YOUR OBJECTIVE:
An exact, complete copy of the data is all that is needed.

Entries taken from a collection
◆ ◆ ◆ ◆ ◆

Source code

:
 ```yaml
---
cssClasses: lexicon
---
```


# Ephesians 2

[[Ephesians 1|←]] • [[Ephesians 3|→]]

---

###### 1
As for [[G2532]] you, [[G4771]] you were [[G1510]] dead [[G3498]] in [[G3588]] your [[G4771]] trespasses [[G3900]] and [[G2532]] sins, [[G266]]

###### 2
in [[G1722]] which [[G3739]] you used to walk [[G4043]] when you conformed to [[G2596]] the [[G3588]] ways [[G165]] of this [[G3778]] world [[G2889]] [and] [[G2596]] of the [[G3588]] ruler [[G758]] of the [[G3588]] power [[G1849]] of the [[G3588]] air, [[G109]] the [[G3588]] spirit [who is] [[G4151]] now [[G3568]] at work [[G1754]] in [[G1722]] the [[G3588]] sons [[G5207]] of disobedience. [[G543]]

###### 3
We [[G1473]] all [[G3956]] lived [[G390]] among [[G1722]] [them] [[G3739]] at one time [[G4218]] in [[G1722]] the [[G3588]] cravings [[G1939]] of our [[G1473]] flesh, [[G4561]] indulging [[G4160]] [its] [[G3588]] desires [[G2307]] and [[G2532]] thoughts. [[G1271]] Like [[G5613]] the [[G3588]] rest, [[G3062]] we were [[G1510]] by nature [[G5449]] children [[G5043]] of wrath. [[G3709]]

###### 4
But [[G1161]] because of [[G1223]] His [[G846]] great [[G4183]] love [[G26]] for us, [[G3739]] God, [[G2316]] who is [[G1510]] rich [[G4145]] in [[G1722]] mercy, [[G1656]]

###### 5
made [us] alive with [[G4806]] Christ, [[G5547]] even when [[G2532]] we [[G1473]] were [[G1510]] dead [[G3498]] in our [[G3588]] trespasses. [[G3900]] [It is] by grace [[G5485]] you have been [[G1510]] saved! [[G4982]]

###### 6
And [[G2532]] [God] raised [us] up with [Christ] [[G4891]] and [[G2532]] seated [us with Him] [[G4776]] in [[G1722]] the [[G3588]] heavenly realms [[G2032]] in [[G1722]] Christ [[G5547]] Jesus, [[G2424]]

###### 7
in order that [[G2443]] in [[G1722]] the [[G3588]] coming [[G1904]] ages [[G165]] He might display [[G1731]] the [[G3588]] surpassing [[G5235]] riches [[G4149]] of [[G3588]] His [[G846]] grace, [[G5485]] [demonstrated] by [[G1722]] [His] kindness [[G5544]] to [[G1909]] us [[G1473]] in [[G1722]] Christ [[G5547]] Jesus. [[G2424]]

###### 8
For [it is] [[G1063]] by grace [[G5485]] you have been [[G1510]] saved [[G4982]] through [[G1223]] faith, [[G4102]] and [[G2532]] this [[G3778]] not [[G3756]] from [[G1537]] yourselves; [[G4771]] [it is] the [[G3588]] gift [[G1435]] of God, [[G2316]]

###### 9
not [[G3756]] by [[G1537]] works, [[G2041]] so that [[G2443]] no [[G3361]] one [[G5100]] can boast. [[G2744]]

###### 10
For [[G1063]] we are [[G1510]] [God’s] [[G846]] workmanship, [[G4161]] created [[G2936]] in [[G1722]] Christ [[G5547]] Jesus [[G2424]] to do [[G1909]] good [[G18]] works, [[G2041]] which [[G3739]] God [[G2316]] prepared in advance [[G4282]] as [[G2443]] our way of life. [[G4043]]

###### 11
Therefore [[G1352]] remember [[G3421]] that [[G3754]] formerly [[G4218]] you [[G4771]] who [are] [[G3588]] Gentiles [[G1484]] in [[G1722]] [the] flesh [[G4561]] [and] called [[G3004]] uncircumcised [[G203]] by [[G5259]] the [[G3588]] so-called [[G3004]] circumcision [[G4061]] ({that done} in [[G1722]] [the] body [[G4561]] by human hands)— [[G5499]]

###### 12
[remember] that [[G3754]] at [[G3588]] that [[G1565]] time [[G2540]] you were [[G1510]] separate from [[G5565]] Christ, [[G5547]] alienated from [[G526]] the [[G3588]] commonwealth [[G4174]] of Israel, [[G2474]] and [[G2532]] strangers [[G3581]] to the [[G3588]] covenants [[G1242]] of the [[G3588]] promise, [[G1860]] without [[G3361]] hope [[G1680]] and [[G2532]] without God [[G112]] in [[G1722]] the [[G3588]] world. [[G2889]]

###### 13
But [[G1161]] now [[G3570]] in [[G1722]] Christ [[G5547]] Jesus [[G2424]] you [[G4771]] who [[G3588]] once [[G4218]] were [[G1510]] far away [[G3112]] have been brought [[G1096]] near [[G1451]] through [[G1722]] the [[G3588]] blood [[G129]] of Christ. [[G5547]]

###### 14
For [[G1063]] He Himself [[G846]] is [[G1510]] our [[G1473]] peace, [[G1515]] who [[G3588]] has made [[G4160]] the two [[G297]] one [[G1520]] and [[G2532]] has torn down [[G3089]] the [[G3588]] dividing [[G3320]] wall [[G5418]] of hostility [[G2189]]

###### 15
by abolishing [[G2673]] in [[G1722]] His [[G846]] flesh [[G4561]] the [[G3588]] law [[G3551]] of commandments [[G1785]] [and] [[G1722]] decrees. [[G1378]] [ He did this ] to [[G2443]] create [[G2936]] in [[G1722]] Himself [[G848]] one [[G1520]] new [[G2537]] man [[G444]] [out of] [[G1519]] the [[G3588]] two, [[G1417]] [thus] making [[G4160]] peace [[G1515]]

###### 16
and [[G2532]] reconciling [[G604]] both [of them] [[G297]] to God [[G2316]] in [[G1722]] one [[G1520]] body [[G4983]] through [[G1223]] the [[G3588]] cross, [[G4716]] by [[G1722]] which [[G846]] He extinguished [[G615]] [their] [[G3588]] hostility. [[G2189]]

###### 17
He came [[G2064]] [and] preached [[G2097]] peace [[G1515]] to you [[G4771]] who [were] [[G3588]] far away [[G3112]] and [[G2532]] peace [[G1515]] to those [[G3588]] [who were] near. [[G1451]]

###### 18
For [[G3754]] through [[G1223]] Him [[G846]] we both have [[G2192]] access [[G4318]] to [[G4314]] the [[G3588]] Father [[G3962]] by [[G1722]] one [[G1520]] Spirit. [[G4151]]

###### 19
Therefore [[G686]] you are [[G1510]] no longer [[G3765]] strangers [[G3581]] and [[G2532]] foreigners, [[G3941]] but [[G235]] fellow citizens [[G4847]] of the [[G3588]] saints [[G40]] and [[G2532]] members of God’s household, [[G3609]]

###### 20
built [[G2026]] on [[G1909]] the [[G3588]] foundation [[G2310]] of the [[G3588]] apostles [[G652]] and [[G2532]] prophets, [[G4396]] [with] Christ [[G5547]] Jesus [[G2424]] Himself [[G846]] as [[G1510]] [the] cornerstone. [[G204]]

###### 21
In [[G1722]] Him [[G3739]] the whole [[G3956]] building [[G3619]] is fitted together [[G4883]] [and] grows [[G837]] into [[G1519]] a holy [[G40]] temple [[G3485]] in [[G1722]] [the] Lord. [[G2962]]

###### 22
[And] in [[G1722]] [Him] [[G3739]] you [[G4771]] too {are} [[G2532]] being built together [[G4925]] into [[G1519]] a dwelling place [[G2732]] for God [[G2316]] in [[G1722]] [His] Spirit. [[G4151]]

◆ ◆ ◆ ◆ ◆

SOLUTION TO THIS TASK:
Source code

:
 ```yaml
---
cssClasses: lexicon
---
```


# Ephesians 2

[[Ephesians 1|←]] • [[Ephesians 3|→]]

---

###### 1
As for [[G2532]] you, [[G4771]] you were [[G1510]] dead [[G3498]] in [[G3588]] your [[G4771]] trespasses [[G3900]] and [[G2532]] sins, [[G266]]

###### 2
in [[G1722]] which [[G3739]] you used to walk [[G4043]] when you conformed to [[G2596]] the [[G3588]] ways [[G165]] of this [[G3778]] world [[G2889]] [and] [[G2596]] of the [[G3588]] ruler [[G758]] of the [[G3588]] power [[G1849]] of the [[G3588]] air, [[G109]] the [[G3588]] spirit [who is] [[G4151]] now [[G3568]] at work [[G1754]] in [[G1722]] the [[G3588]] sons [[G5207]] of disobedience. [[G543]]

###### 3
We [[G1473]] all [[G3956]] lived [[G390]] among [[G1722]] [them] [[G3739]] at one time [[G4218]] in [[G1722]] the [[G3588]] cravings [[G1939]] of our [[G1473]] flesh, [[G4561]] indulging [[G4160]] [its] [[G3588]] desires [[G2307]] and [[G2532]] thoughts. [[G1271]] Like [[G5613]] the [[G3588]] rest, [[G3062]] we were [[G1510]] by nature [[G5449]] children [[G5043]] of wrath. [[G3709]]

###### 4
But [[G1161]] because of [[G1223]] His [[G846]] great [[G4183]] love [[G26]] for us, [[G3739]] God, [[G2316]] who is [[G1510]] rich [[G4145]] in [[G1722]] mercy, [[G1656]]

###### 5
made [us] alive with [[G4806]] Christ, [[G5547]] even when [[G2532]] we [[G1473]] were [[G1510]] dead [[G3498]] in our [[G3588]] trespasses. [[G3900]] [It is] by grace [[G5485]] you have been [[G1510]] saved! [[G4982]]

###### 6
And [[G2532]] [God] raised [us] up with [Christ] [[G4891]] and [[G2532]] seated [us with Him] [[G4776]] in [[G1722]] the [[G3588]] heavenly realms [[G2032]] in [[G1722]] Christ [[G5547]] Jesus, [[G2424]]

###### 7
in order that [[G2443]] in [[G1722]] the [[G3588]] coming [[G1904]] ages [[G165]] He might display [[G1731]] the [[G3588]] surpassing [[G5235]] riches [[G4149]] of [[G3588]] His [[G846]] grace, [[G5485]] [demonstrated] by [[G1722]] [His] kindness [[G5544]] to [[G1909]] us [[G1473]] in [[G1722]] Christ [[G5547]] Jesus. [[G2424]]

###### 8
For [it is] [[G1063]] by grace [[G5485]] you have been [[G1510]] saved [[G4982]] through [[G1223]] faith, [[G4102]] and [[G2532]] this [[G3778]] not [[G3756]] from [[G1537]] yourselves; [[G4771]] [it is] the [[G3588]] gift [[G1435]] of God, [[G2316]]

###### 9
not [[G3756]] by [[G1537]] works, [[G2041]] so that [[G2443]] no [[G3361]] one [[G5100]] can boast. [[G2744]]

###### 10
For [[G1063]] we are [[G1510]] [God’s] [[G846]] workmanship, [[G4161]] created [[G2936]] in [[G1722]] Christ [[G5547]] Jesus [[G2424]] to do [[G1909]] good [[G18]] works, [[G2041]] which [[G3739]] God [[G2316]] prepared in advance [[G4282]] as [[G2443]] our way of life. [[G4043]]

###### 11
Therefore [[G1352]] remember [[G3421]] that [[G3754]] formerly [[G4218]] you [[G4771]] who [are] [[G3588]] Gentiles [[G1484]] in [[G1722]] [the] flesh [[G4561]] [and] called [[G3004]] uncircumcised [[G203]] by [[G5259]] the [[G3588]] so-called [[G3004]] circumcision [[G4061]] ({that done} in [[G1722]] [the] body [[G4561]] by human hands)— [[G5499]]

###### 12
[remember] that [[G3754]] at [[G3588]] that [[G1565]] time [[G2540]] you were [[G1510]] separate from [[G5565]] Christ, [[G5547]] alienated from [[G526]] the [[G3588]] commonwealth [[G4174]] of Israel, [[G2474]] and [[G2532]] strangers [[G3581]] to the [[G3588]] covenants [[G1242]] of the [[G3588]] promise, [[G1860]] without [[G3361]] hope [[G1680]] and [[G2532]] without God [[G112]] in [[G1722]] the [[G3588]] world. [[G2889]]

###### 13
But [[G1161]] now [[G3570]] in [[G1722]] Christ [[G5547]] Jesus [[G2424]] you [[G4771]] who [[G3588]] once [[G4218]] were [[G1510]] far away [[G3112]] have been brought [[G1096]] near [[G1451]] through [[G1722]] the [[G3588]] blood [[G129]] of Christ. [[G5547]]

###### 14
For [[G1063]] He Himself [[G846]] is [[G1510]] our [[G1473]] peace, [[G1515]] who [[G3588]] has made [[G4160]] the two [[G297]] one [[G1520]] and [[G2532]] has torn down [[G3089]] the [[G3588]] dividing [[G3320]] wall [[G5418]] of hostility [[G2189]]

###### 15
by abolishing [[G2673]] in [[G1722]] His [[G846]] flesh [[G4561]] the [[G3588]] law [[G3551]] of commandments [[G1785]] [and] [[G1722]] decrees. [[G1378]] [ He did this ] to [[G2443]] create [[G2936]] in [[G1722]] Himself [[G848]] one [[G1520]] new [[G2537]] man [[G444]] [out of] [[G1519]] the [[G3588]] two, [[G1417]] [thus] making [[G4160]] peace [[G1515]]

###### 16
and [[G2532]] reconciling [[G604]] both [of them] [[G297]] to God [[G2316]] in [[G1722]] one [[G1520]] body [[G4983]] through [[G1223]] the [[G3588]] cross, [[G4716]] by [[G1722]] which [[G846]] He extinguished [[G615]] [their] [[G3588]] hostility. [[G2189]]

###### 17
He came [[G2064]] [and] preached [[G2097]] peace [[G1515]] to you [[G4771]] who [were] [[G3588]] far away [[G3112]] and [[G2532]] peace [[G1515]] to those [[G3588]] [who were] near. [[G1451]]

###### 18
For [[G3754]] through [[G1223]] Him [[G846]] we both have [[G2192]] access [[G4318]] to [[G4314]] the [[G3588]] Father [[G3962]] by [[G1722]] one [[G1520]] Spirit. [[G4151]]

###### 19
Therefore [[G686]] you are [[G1510]] no longer [[G3765]] strangers [[G3581]] and [[G2532]] foreigners, [[G3941]] but [[G235]] fellow citizens [[G4847]] of the [[G3588]] saints [[G40]] and [[G2532]] members of God’s household, [[G3609]]

###### 20
built [[G2026]] on [[G1909]] the [[G3588]] foundation [[G2310]] of the [[G3588]] apostles [[G652]] and [[G2532]] prophets, [[G4396]] [with] Christ [[G5547]] Jesus [[G2424]] Himself [[G846]] as [[G1510]] [the] cornerstone. [[G204]]

###### 21
In [[G1722]] Him [[G3739]] the whole [[G3956]] building [[G3619]] is fitted together [[G4883]] [and] grows [[G837]] into [[G1519]] a holy [[G40]] temple [[G3485]] in [[G1722]] [the] Lord. [[G2962]]

###### 22
[And] in [[G1722]] [Him] [[G3739]] you [[G4771]] too {are} [[G2532]] being built together [[G4925]] into [[G1519]] a dwelling place [[G2732]] for God [[G2316]] in [[G1722]] [His] Spirit. [[G4151]]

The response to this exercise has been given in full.